Promise or perish: On political parties and their manifestos

Parties need to offer more than welfare schemes in their manifesto 

April 09, 2024 12:30 am | Updated 11:53 am IST

Political parties offer voters a preview of their vision in manifestos ahead of an election. Personality-driven politics and rapid changes in communication modes have reduced the import of manifestos, but still they offer a structured documentation of a political party’s approach to governance and state policy. The Congress manifesto for 2024, titled Nyay Patra (Document for Justice), is a pitch for the party’s political revival in the face of the expansive ideological project of the ruling Bharatiya Janata Party (BJP). The Congress has offered 25 guarantees under categories such as justice for youth, women, farmers, workers and for equity. The focus, according to the party, is social justice, economy and the primacy of constitutional institutions, and a promise to “reverse the damage,” allegedly done by the Narendra Modi-led National Democratic Alliance government. The most significant political promise is to remove the 50% cap on reservation for the Scheduled Castes, Scheduled Tribes and Other Backward Classes (OBC) and conduct a nation-wide caste census. The Congress is wading into unfamiliar waters on this count, as it has for the longest time lived in denial of caste as a determinant of politics, even as the BJP has expanded its base by addressing it. A new law to ensure that “‘bail is the rule, jail is the exception’ in all criminal laws”, a review of all laws that interfere with the right to privacy and individual’s choice of food, dress or marriage, a self-regulation regime for the media and a law to preserve the freedom of the Internet have been promised.

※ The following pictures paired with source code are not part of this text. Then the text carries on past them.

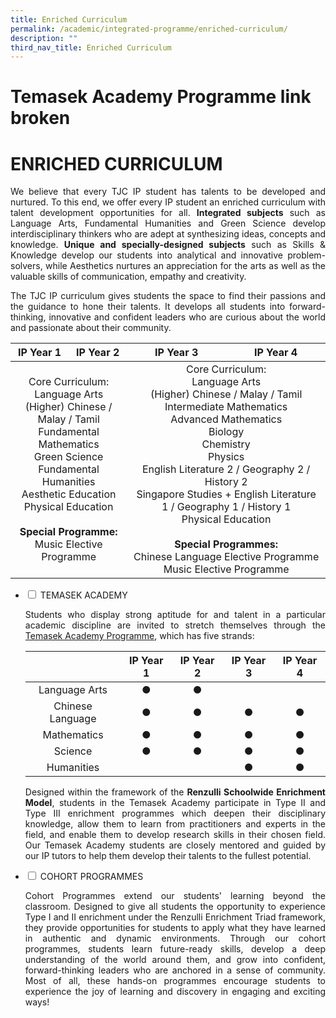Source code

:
 ```yaml
---
title: Enriched Curriculum
permalink: /academic/integrated-programme/enriched-curriculum/
description: ""
third_nav_title: Enriched Curriculum
---
```

# Temasek Academy Programme link broken

# ENRICHED CURRICULUM

<p style="text-align: justify;">We believe that every TJC IP student has talents to be developed and nurtured. To this end, we offer every IP student an enriched curriculum with talent development opportunities for all. <b>Integrated subjects</b> such as Language Arts, Fundamental Humanities and Green Science develop interdisciplinary thinkers who are adept at synthesizing ideas, concepts and knowledge. <b>Unique and specially-designed subjects</b> such as Skills & Knowledge develop our students into analytical and innovative problem-solvers, while Aesthetics nurtures an appreciation for the arts as well as the valuable skills of communication, empathy and creativity.</p>

<p style="text-align: justify;">The TJC IP curriculum gives students the space to find their passions and the guidance to hone their talents. It develops all students into forward-thinking, innovative and confident leaders who are curious about the world and passionate about their community.</p>

<table>
<thead>
<tr>
<th style="text-align: center;">IP Year 1</th>
<th style="text-align: center;">IP Year 2</th>
<th style="text-align: center;">IP Year 3</th>
<th style="text-align: center;">IP Year 4</th>
</tr>
</thead>
<tbody>
<tr>
<td style="text-align: center;" colspan="2">Core Curriculum:<br />Language Arts<br />(Higher) Chinese / Malay / Tamil<br />Fundamental Mathematics<br />Green Science<br />Fundamental Humanities<br />Aesthetic Education<br />Physical Education<br /><br /><b>Special Programme:</b><br>Music Elective Programme</td>
<td style="text-align: center;" colspan="2">Core Curriculum:<br />Language Arts<br />(Higher) Chinese / Malay / Tamil<br />Intermediate Mathematics<br />Advanced Mathematics<br />Biology<br />Chemistry<br />Physics<br />English Literature 2 / Geography 2 / History 2<br />Singapore Studies + English Literature 1 / Geography 1 / History 1<br />Physical Education<br /><br /><b>Special Programmes:</b><br />Chinese Language Elective Programme<br />Music Elective Programme</td>
</tr>
</tbody>
</table>


<ul class="jekyllcodex_accordion">
  <li>
    <input type="checkbox" id="accordion1">
    <label for="accordion1">TEMASEK ACADEMY</label>
    <div>
			<p style="text-align: justify;">Students who display strong aptitude for and talent in a particular academic discipline are invited to stretch themselves through the <a href="https://www.temasekjc.moe.edu.sg/academic-1/integrated-programme/enriched-curriculum/temasek-academy">Temasek Academy Programme</a>, which has five strands:</p>
			<table>
<thead>
<tr>
<th style="text-align: center;">&nbsp;</th>
<th style="text-align: center;">IP Year 1</th>
<th style="text-align: center;">IP Year 2</th>
<th style="text-align: center;">IP Year 3</th>
<th style="text-align: center;">IP Year 4</th>
</tr>
</thead>
<tbody>
<tr>
<td style="text-align: center;">Language Arts</td>
<td style="text-align: center;">●</td>
<td style="text-align: center;">●</td>
<td style="text-align: center;">&nbsp;</td>
<td style="text-align: center;">&nbsp;</td>
</tr>
<tr>
<td style="text-align: center;">Chinese Language</td>
<td style="text-align: center;">●</td>
<td style="text-align: center;">●</td>
<td style="text-align: center;">●</td>
<td style="text-align: center;">●</td>
</tr>
<tr>
<td style="text-align: center;">Mathematics</td>
<td style="text-align: center;">●</td>
<td style="text-align: center;">●</td>
<td style="text-align: center;">●</td>
<td style="text-align: center;">●</td>
</tr>
<tr>
<td style="text-align: center;">Science</td>
<td style="text-align: center;">●</td>
<td style="text-align: center;">●</td>
<td style="text-align: center;">●</td>
<td style="text-align: center;">●</td>
</tr>
<tr>
<td style="text-align: center;">Humanities</td>
<td style="text-align: center;">&nbsp;</td>
<td style="text-align: center;">&nbsp;</td>
<td style="text-align: center;">●</td>
<td style="text-align: center;">●</td>
</tr>
</tbody>
</table>
    <p style="text-align: justify;">Designed within the framework of the <b>Renzulli Schoolwide Enrichment Model</b>, students in the Temasek Academy participate in Type II and Type III enrichment programmes which deepen their disciplinary knowledge, allow them to learn from practitioners and experts in the field, and enable them to develop research skills in their chosen field. Our Temasek Academy students are closely mentored and guided by our IP tutors to help them develop their talents to the fullest potential.</p>
    </div>
	</li> 
  <li>
    <input type="checkbox" id="accordion2">
    <label for="accordion2">COHORT PROGRAMMES</label>
    <div>
			<p style="text-align: justify;">Cohort Programmes extend our students' learning beyond the classroom. Designed to give all students the opportunity to experience Type I and II enrichment under the Renzulli Enrichment Triad framework, they provide opportunities for students to apply what they have learned in authentic and dynamic environments. Through our cohort programmes, students learn future-ready skills, develop a deep understanding of the world around them, and grow into confident, forward-thinking leaders who are anchored in a sense of community. Most of all, these hands-on programmes encourage students to experience the joy of learning and discovery in engaging and exciting ways!</p>
    </div>
	</li> 
	</ul>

An unconditional cash transfer of ₹1 lakh a year to every poor family under the Mahalakshmi scheme, legal right to the minimum support price (MSP), and the right to health with cashless insurance of up to ₹25 lakh under a universal health scheme are among the raft of welfare schemes that the Congress is offering to voters. Further, the party promises the right to apprenticeship with an annual stipend of ₹1 lakh, the abolition of application fees for government examination and government posts, one-time writing off of all educational loans including unpaid interest and a lot more. Whether all this adds up to a new vision that stands out in comparison with that of the BJP, and has credibility against the backdrop of the Congress’s own track record in governance are questions that remain. Welfare schemes have ceased to be differentiators between political parties as all of them offer a mix of these. The Congress should have shown more imagination than was evident in its manifesto.